Saturday, December 11, 2004

Elegy

A young Marine recently died in a hospital in Germany. In the big picture, he’s just another of the over 1200 Americans and uncounted thousands of Iraqis who have died here in the last year and a half, but he was different; I actually knew and worked with this Marine. His name was Kyle.

Kyle was a very good Marine. He was good at his job, well thought of by everyone who knew him, and was easy to like. He even looked like a poster-perfect Marine. Kyle worked in the control tower here at the FOB, so I saw him or talked to him on the radio nearly every day. I wouldn’t say we were friends or even well-acquainted, but his death feels like a personal loss.

Kyle was wounded a couple of weeks ago during a mortar attack. He had just gotten off shift and was talking on the phone in our “Internet café.” He was sitting at the end of the row of phones, right next to where one of the mortar rounds landed. I don’t know if he was wearing his helmet, but he probably did have his flak vest on. Most of his injuries were from shrapnel to the head and lower body. A total of fifteen Marines, soldiers, and civilians were wounded, and thirteen of them (including Kyle) were evacuated to Baghdad. As soon as he was stable, Kyle was flown to Germany.

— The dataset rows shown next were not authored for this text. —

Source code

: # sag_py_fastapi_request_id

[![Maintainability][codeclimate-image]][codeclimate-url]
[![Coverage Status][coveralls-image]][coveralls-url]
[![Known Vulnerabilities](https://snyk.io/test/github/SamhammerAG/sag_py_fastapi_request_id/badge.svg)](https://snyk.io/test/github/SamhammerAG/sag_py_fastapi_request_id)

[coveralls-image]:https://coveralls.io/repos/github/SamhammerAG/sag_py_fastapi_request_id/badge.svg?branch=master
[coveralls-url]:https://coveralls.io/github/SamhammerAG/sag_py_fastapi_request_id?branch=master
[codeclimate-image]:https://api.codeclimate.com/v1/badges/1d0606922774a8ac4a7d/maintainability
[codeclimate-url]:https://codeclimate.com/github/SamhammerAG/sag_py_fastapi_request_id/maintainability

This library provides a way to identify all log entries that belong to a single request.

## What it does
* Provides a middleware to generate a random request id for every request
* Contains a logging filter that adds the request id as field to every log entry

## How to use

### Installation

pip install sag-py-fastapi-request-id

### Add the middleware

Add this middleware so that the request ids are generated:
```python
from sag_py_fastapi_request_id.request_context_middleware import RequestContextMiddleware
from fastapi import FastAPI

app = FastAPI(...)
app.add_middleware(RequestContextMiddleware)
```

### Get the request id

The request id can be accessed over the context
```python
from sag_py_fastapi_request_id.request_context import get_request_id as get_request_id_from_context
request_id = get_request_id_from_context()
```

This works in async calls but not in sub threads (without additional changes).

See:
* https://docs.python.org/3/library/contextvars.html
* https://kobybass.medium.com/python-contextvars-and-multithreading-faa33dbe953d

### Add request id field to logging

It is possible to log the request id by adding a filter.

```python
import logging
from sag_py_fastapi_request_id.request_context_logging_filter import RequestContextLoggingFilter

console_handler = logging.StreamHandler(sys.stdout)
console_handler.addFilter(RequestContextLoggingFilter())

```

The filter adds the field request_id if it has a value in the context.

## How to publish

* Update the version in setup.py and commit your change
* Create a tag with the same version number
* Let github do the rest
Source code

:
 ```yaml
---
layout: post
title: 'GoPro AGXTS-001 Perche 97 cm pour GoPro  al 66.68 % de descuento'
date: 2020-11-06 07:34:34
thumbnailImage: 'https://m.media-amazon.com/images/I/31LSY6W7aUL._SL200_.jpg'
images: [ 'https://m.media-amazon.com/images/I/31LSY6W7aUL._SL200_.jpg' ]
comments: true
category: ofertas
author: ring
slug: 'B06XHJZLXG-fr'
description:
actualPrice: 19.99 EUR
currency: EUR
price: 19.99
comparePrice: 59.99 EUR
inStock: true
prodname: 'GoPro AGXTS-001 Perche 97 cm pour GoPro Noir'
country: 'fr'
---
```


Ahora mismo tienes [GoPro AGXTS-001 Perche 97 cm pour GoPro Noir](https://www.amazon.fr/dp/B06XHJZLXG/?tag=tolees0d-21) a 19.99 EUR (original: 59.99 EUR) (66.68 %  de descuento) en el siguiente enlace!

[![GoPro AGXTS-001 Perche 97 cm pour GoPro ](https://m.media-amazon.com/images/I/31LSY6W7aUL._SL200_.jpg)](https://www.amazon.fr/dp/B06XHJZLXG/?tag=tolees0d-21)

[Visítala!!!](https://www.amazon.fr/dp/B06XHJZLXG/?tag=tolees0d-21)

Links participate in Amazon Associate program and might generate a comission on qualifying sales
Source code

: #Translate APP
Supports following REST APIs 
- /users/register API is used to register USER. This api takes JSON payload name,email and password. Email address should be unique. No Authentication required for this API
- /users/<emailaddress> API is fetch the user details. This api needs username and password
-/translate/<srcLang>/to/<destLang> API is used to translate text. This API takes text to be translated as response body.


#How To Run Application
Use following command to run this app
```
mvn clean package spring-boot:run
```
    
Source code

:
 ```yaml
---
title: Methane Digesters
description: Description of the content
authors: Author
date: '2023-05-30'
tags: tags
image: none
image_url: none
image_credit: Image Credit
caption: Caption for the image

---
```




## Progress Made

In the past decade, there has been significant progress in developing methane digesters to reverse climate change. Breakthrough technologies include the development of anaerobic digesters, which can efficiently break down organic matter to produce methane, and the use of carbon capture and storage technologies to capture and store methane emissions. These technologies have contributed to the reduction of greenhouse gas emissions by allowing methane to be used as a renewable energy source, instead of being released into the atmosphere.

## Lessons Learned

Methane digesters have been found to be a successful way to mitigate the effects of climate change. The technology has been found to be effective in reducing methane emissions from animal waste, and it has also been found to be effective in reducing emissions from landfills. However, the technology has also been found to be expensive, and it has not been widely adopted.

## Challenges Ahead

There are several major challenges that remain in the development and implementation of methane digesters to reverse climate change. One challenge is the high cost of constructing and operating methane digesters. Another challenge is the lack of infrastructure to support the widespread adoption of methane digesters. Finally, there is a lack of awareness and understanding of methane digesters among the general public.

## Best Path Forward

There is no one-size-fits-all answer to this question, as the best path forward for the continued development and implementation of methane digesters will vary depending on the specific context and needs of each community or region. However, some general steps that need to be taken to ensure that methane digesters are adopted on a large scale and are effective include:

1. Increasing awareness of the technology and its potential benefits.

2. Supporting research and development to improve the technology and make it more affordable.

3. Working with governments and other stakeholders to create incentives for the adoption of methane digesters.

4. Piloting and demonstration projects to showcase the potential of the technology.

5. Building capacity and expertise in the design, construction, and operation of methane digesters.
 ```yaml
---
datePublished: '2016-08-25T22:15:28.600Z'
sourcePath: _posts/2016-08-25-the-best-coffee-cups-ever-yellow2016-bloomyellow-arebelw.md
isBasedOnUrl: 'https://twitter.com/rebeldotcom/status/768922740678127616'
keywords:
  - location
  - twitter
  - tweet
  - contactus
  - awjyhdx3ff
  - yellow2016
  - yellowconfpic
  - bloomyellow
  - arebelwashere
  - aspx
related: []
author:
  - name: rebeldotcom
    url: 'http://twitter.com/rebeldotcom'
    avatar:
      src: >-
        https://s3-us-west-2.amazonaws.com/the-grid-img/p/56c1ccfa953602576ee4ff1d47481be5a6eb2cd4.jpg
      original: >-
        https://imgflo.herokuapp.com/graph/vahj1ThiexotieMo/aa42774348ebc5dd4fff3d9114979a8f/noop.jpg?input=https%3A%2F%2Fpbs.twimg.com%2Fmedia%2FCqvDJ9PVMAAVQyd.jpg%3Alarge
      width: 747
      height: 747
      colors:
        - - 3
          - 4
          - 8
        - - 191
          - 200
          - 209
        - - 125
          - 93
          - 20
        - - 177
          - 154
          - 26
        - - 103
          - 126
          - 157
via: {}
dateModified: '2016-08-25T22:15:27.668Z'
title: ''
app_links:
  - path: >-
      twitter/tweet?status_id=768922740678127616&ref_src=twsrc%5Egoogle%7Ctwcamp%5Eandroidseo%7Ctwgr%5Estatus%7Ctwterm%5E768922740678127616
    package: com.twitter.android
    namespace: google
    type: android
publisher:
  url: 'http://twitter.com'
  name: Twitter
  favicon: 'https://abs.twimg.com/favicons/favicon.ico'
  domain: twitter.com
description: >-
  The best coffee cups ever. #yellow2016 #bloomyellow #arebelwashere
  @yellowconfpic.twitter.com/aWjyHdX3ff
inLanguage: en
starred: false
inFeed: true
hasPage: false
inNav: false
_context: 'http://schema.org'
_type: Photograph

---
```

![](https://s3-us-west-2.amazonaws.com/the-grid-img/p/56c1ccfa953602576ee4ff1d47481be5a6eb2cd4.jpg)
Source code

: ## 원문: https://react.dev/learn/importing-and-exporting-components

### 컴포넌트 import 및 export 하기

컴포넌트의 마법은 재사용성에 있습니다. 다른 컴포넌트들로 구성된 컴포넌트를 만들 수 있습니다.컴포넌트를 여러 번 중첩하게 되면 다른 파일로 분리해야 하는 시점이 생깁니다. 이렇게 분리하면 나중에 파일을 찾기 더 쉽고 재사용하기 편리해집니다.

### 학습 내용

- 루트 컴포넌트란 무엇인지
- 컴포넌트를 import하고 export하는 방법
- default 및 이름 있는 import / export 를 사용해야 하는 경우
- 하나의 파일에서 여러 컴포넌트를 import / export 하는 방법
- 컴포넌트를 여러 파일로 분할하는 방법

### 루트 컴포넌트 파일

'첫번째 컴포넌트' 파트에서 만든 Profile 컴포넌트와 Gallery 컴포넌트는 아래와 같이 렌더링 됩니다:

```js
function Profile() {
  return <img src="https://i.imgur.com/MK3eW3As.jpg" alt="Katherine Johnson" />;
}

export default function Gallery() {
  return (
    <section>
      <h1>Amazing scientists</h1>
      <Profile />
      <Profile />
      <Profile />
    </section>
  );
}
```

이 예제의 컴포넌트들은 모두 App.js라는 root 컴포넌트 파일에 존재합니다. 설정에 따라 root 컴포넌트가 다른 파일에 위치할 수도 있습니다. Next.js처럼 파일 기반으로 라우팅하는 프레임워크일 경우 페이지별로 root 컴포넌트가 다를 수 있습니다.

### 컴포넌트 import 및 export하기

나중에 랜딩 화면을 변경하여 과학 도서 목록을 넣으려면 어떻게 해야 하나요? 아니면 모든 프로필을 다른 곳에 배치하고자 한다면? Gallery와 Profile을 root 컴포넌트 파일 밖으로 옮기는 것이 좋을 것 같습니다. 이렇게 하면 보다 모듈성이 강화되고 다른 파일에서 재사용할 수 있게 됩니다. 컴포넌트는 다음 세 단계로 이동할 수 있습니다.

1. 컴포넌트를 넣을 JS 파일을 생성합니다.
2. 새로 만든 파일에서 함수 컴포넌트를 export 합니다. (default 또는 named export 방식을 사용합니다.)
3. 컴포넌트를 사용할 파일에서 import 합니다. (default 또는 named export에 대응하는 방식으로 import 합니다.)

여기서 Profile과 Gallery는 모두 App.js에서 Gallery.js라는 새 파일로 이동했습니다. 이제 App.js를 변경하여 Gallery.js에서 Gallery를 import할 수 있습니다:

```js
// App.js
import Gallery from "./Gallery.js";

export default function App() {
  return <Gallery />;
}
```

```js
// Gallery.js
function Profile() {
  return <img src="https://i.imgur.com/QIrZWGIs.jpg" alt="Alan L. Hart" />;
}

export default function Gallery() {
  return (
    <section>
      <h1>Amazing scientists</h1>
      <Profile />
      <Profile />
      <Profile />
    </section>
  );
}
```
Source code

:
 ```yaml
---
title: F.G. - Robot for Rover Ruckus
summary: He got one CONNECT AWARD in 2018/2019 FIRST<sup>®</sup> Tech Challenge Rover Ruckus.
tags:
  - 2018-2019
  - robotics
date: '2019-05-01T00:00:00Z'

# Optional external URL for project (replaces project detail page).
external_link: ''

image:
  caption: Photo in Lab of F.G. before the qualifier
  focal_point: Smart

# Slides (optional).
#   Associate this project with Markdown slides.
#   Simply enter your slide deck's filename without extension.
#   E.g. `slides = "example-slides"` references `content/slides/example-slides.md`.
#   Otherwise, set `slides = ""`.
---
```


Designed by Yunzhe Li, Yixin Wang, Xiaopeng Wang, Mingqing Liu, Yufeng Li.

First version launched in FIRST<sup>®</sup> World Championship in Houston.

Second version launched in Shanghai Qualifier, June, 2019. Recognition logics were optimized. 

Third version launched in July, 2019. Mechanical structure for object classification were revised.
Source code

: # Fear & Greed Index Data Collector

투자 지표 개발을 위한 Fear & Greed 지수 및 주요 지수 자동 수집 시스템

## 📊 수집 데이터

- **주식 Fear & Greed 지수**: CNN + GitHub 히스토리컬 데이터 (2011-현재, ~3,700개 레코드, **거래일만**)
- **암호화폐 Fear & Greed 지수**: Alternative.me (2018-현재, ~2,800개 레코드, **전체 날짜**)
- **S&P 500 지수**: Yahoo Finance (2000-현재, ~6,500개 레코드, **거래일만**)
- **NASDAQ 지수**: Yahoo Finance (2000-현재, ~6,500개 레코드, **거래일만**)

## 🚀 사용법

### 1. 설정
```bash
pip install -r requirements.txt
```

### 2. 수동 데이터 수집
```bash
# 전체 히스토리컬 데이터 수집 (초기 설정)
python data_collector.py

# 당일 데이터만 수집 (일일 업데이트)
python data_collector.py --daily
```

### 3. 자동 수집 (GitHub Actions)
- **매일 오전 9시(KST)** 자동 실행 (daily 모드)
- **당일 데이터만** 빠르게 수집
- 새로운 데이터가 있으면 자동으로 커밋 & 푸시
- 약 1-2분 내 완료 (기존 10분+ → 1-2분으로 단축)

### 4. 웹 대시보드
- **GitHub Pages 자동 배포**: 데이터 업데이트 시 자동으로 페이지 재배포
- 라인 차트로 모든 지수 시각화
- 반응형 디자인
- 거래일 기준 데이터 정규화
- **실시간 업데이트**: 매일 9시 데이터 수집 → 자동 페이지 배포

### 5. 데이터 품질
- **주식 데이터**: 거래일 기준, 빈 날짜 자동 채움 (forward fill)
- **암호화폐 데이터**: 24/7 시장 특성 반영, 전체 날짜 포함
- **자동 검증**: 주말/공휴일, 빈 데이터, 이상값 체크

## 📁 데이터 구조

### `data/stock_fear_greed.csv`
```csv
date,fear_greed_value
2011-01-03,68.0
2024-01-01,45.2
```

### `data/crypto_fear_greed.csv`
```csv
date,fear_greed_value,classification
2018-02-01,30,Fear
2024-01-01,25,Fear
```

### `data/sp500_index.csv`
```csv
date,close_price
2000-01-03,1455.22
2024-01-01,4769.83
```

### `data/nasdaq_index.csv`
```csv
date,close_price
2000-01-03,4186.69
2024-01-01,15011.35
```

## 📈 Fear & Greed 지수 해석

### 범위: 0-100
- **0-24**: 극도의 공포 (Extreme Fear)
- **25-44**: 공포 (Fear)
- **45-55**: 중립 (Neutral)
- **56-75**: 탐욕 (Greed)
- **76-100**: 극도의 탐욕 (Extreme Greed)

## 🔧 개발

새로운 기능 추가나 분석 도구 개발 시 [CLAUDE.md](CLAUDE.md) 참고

It is ironic that the majority of the casualties we’ve suffered from indirect fire (IDF) during my brief time here all resulted from that one lucky mortar round. I’m glad they can’t aim or life would be much more difficult here. The vast majority of attacks blow up only dirt.

Once I knew Kyle was in Germany, I was much less concerned about him. I had confidence in the medical profession and faith that his path would be one of full recovery and resumption of a normal life away from here. It was not to be so. Modern medicine and surgery might have been healing Kyle from his wounds, but it was an ancient illness that killed him - pneumonia.

Whatever your belief about death and its aftermath, please take some time to reflect on the life of this person you never knew. Reflect how the life of someone you know and love, or even your own life, can be cut short without warning. Live your life so that when that final moment comes, you can look back and say you really lived every moment of it.